BEGIN
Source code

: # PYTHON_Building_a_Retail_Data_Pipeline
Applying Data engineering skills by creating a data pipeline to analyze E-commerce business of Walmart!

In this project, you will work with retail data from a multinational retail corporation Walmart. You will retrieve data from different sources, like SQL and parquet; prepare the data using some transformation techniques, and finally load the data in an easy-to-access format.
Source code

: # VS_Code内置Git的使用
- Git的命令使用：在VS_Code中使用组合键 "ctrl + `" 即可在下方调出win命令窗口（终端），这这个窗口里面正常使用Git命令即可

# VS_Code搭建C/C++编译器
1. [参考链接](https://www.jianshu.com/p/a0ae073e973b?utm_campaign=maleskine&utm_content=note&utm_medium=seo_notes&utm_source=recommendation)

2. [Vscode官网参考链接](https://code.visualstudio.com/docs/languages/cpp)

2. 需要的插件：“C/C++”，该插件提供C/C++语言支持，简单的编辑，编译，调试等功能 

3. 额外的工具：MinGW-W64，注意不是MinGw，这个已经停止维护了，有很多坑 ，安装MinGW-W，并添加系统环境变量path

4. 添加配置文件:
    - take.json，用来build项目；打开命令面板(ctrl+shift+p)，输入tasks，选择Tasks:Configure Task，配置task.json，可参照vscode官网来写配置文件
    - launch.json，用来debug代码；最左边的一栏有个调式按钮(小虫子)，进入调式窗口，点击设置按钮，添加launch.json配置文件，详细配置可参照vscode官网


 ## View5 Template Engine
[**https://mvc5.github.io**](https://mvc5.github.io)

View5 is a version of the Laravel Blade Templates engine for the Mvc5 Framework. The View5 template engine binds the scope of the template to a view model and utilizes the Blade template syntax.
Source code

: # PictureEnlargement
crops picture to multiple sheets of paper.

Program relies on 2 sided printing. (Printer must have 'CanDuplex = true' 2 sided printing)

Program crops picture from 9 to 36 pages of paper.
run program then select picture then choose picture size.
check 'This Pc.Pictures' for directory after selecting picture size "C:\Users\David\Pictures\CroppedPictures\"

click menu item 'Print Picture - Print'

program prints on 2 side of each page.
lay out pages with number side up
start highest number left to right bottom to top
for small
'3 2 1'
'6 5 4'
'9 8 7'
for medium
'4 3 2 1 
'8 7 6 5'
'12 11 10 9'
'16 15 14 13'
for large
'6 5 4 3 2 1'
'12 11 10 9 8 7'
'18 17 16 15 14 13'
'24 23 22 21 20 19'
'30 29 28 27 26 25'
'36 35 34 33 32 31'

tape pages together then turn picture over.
END
Each line of the listing is to be duplicated exactly as it appears.

● **Expected answer**:
Source code

: # PYTHON_Building_a_Retail_Data_Pipeline
Applying Data engineering skills by creating a data pipeline to analyze E-commerce business of Walmart!

In this project, you will work with retail data from a multinational retail corporation Walmart. You will retrieve data from different sources, like SQL and parquet; prepare the data using some transformation techniques, and finally load the data in an easy-to-access format.
Source code

: # VS_Code内置Git的使用
- Git的命令使用：在VS_Code中使用组合键 "ctrl + `" 即可在下方调出win命令窗口（终端），这这个窗口里面正常使用Git命令即可

# VS_Code搭建C/C++编译器
1. [参考链接](https://www.jianshu.com/p/a0ae073e973b?utm_campaign=maleskine&utm_content=note&utm_medium=seo_notes&utm_source=recommendation)

2. [Vscode官网参考链接](https://code.visualstudio.com/docs/languages/cpp)

2. 需要的插件：“C/C++”，该插件提供C/C++语言支持，简单的编辑，编译，调试等功能 

3. 额外的工具：MinGW-W64，注意不是MinGw，这个已经停止维护了，有很多坑 ，安装MinGW-W，并添加系统环境变量path

4. 添加配置文件:
    - take.json，用来build项目；打开命令面板(ctrl+shift+p)，输入tasks，选择Tasks:Configure Task，配置task.json，可参照vscode官网来写配置文件
    - launch.json，用来debug代码；最左边的一栏有个调式按钮(小虫子)，进入调式窗口，点击设置按钮，添加launch.json配置文件，详细配置可参照vscode官网


 ## View5 Template Engine
[**https://mvc5.github.io**](https://mvc5.github.io)

View5 is a version of the Laravel Blade Templates engine for the Mvc5 Framework. The View5 template engine binds the scope of the template to a view model and utilizes the Blade template syntax.
Source code

: # PictureEnlargement
crops picture to multiple sheets of paper.

Program relies on 2 sided printing. (Printer must have 'CanDuplex = true' 2 sided printing)

Program crops picture from 9 to 36 pages of paper.
run program then select picture then choose picture size.
check 'This Pc.Pictures' for directory after selecting picture size "C:\Users\David\Pictures\CroppedPictures\"

click menu item 'Print Picture - Print'

program prints on 2 side of each page.
lay out pages with number side up
start highest number left to right bottom to top
for small
'3 2 1'
'6 5 4'
'9 8 7'
for medium
'4 3 2 1 
'8 7 6 5'
'12 11 10 9'
'16 15 14 13'
for large
'6 5 4 3 2 1'
'12 11 10 9 8 7'
'18 17 16 15 14 13'
'24 23 22 21 20 19'
'30 29 28 27 26 25'
'36 35 34 33 32 31'

tape pages together then turn picture over.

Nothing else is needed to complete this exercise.